It is a mistake to read it as though searching for a point or to easily gain specific ideas
By Orange_Persimmon
To me, this is a book of poetry in prose form. It is a mistake to read it as though searching for a point or to easily gain specific ideas. I am not always or often in that mood. It is not a book to sit and read through like a novel or a history book. The value in this book is that it is a sensual dream. Americans, Western peoples at this time are not used to such things. Perhaps it would nourish our souls if we would spend some time with such a book. Take it in, a little at a time, like a refreshing, iced fruit drink on a lazy summer afternoon. Fall asleep reading one section each night.
This book puts me into a meditative, altered state. Which is a nice place to be.
70 of 73 people found the following review helpful.
Almost Perfect
By Eric Gross
First let me come out and say, I really loved David Abrams book Becoming Animal. I loved how eloquently it argued against philosophies of transcendence which are such an important part of most organized western religions, I loved how David described and conjured up the mystery of the natural world, and perhaps most of all I loved how he reminded us, so powerfully, of the innately expressive and conscious filled the natural world truly is. Many of his descriptions of this world reminded me of my own time studying with Navajo healers.
So why not five stars? I wish I could give it 4.5 stars.
As I said in the title of this review, Becoming Animal is almost perfect. It also has several not to trivial problems.
One, Abram rails against those who criticize writers who romanticize the hunter/gatherer - indigenous cultures of the world and of the past. He points out, in a lengthy footnote, how those same critics tend to romanticize the worlds of ancient Greece and Rome, yet shower contempt on those who write favorably about indigenous cultures. And I could not agree more strongly. Yet, Abram does romanticize these worlds. As beautifully as he extols their power and their connection with earth-based life, he totally ignores their own internal pressures to conform, as well as their often savage cruelty they visit upon their neighbors. In the book Radical Hope: Ethics in the Face of Cultural Devastation, Jonathan Lear deftly describes the unceasing violence visited upon the Crow Nation by their traditional and more powerful enemy the Lakota. And this is one of countless stories of cultures dedicated to frequent violence and mindless animosity (not that are free of these very same vicissitudes). Often the reticence of these societies to innovate is a consequence of internal pressures to conform. Such stressors to internally conform in these societies often become unbreakable obstacles to innovation.

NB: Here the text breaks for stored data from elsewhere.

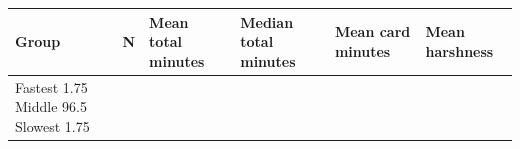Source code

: \begin{tabular}{lrllll}
\toprule
Group & N & Mean total minutes & Median total minutes & Mean card minutes & Mean harshness\\
\midrule
Fastest 1.75%
Middle 96.5%
Slowest 1.75%
\bottomrule
\end{tabular}
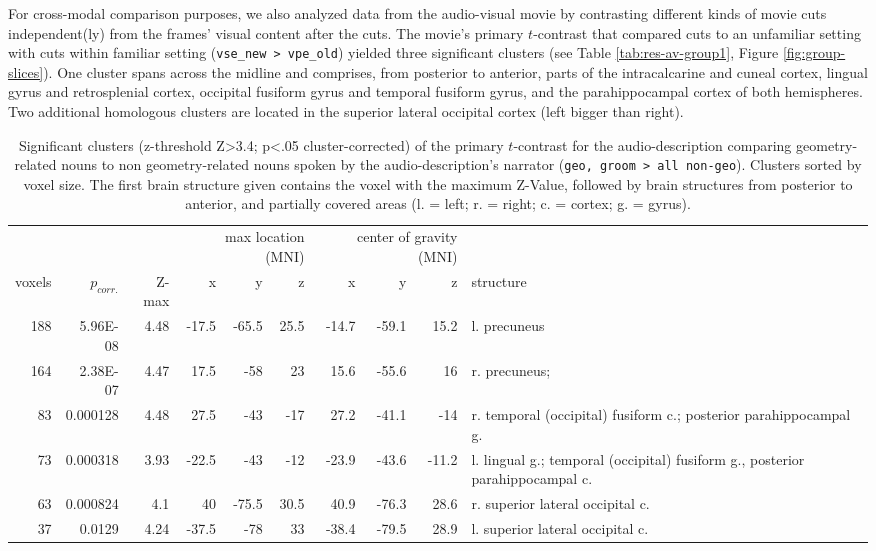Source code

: \documentclass[english]{article}
\begin{document}
For cross-modal comparison purposes, we also analyzed data from the audio-visual
movie by contrasting different kinds of movie cuts independent(ly) from the
frames' visual content after the cuts.
The movie's primary $t$-contrast that compared cuts to an unfamiliar setting
with cuts within familiar setting (\texttt{vse\_new > vpe\_old}) yielded three
significant clusters (see Table \ref{tab:res-av-group1}, Figure
\ref{fig:group-slices}).
One cluster spans across the midline and comprises, from posterior to anterior,
parts of the intracalcarine and cuneal cortex, lingual gyrus and retrosplenial
cortex, occipital fusiform gyrus and temporal fusiform gyrus, and the
parahippocampal cortex of both hemispheres.
Two additional homologous clusters are located in the superior lateral occipital
cortex (left bigger than right).


\begin{table}[t]
    \caption{Significant clusters (z-threshold Z>3.4; p<.05 cluster-corrected)
        of the primary $t$-contrast for the audio-description comparing
        geometry-related nouns to non geometry-related nouns spoken by the
        audio-description's narrator (\texttt{geo, groom > all non-geo}).
        Clusters sorted by voxel size.
    The first brain structure given contains the voxel with the maximum Z-Value,
followed by brain structures from posterior to anterior, and partially covered
areas (l. = left; r. = right; c. = cortex; g. = gyrus).}
    \label{tab:res-ao-group1}
\begin{tabular}{rrrrrrrrrp{3cm}}
\toprule
& & & \multicolumn{3}{r}{max location (MNI)} & \multicolumn{3}{r}{center of gravity (MNI)} &
\\ \cmidrule{4-6} \cmidrule{7-9}
voxels & $p_{corr.}$ & Z-max & x & y & z  & x & y & z & structure \\
\midrule
188 & 5.96E-08 & 4.48 & -17.5 & -65.5 & 25.5 & -14.7 & -59.1 & 15.2 & l. precuneus \\
164 & 2.38E-07 & 4.47 & 17.5 & -58 & 23 & 15.6 & -55.6 & 16 & r. precuneus; \\
83 & 0.000128 & 4.48 & 27.5 & -43 & -17 & 27.2 & -41.1 & -14 & r. temporal (occipital) fusiform c.; posterior parahippocampal g. \\
73 & 0.000318 & 3.93 & -22.5 & -43 & -12 & -23.9 & -43.6 & -11.2 & l. lingual g.; temporal (occipital) fusiform g., posterior parahippocampal c. \\
63 & 0.000824 & 4.1 & 40 & -75.5 & 30.5 & 40.9 & -76.3 & 28.6 & r. superior lateral occipital c. \\
37 & 0.0129 & 4.24 & -37.5 & -78 & 33 & -38.4 & -79.5 & 28.9 & l. superior lateral occipital c. \\
\bottomrule
\end{tabular}
\end{table}
\end{document}
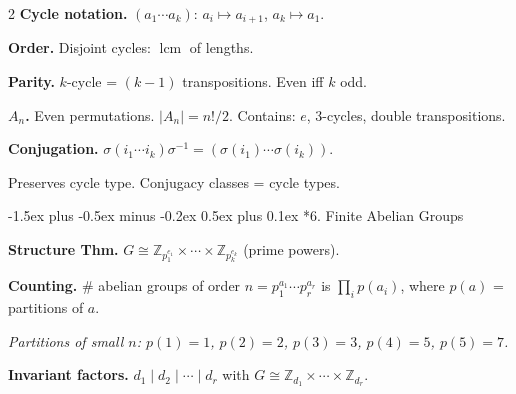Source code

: \documentclass[8pt,a4paper]{extarticle}
\makeatletter
\newcommand{\Z}{\mathbb{Z}}
\newcommand{\lcm}{\operatorname{lcm}}
\renewcommand\subsection{\@startsection{subsection}{2}{\z@}%
  {-1.5ex plus -0.5ex minus -0.2ex}%
  {0.5ex plus 0.1ex}%
  {\normalfont\normalsize\bfseries}}
\makeatother
\begin{document}
\begin{multicols}{2}
\textbf{Cycle notation.} $(a_1 \cdots a_k)$: $a_i \mapsto a_{i+1}$, $a_k \mapsto a_1$.

\textbf{Order.} Disjoint cycles: $\lcm$ of lengths.

\textbf{Parity.} $k$-cycle = $(k-1)$ transpositions. Even iff $k$ odd.

\textbf{$A_n$.} Even permutations. $|A_n| = n!/2$. Contains: $e$, 3-cycles, double transpositions.

\textbf{Conjugation.} $\sigma(i_1 \cdots i_k)\sigma^{-1} = (\sigma(i_1) \cdots \sigma(i_k))$.

Preserves cycle type. Conjugacy classes = cycle types.

\vspace{4pt}
\vspace{4pt}

\subsection*{6. Finite Abelian Groups}

\textbf{Structure Thm.} $G \cong \Z_{p_1^{e_1}} \times \cdots \times \Z_{p_k^{e_k}}$ (prime powers).

\textbf{Counting.} \# abelian groups of order $n = p_1^{a_1} \cdots p_r^{a_r}$ is $\prod_i p(a_i)$, where $p(a)$ = partitions of $a$.

\textit{Partitions of small $n$: $p(1)=1$, $p(2)=2$, $p(3)=3$, $p(4)=5$, $p(5)=7$.}

\textbf{Invariant factors.} $d_1 \mid d_2 \mid \cdots \mid d_r$ with $G \cong \Z_{d_1} \times \cdots \times \Z_{d_r}$.

\vspace{4pt}
\vspace{4pt}


\end{multicols}
\end{document}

One of the core themes of Becoming Animal is the rootedness these traditional societies have with the Earth on which they live. But many of these same societies lack this rootedness, including several Abram mentions. The life on the high plains of such tribes as the Cheyenne and Lakota were very recent phenomena made possible by the acquisition of the horse, introduced into the Americas by the Spanish. Life on the high plains began with these tribes at around the same time it began with the European invaders. Many of these tribal groups are highly nomadic. The Navajo entered the 4 Corners region of the US around 1450 after a long migration from Arctic Canada beginning around 1300. They arrived in the Southwest not so long before the Spanish entered that same region. Thus the argument for ageless rootedness often falls apart.And these are just several of hundreds of possible examples.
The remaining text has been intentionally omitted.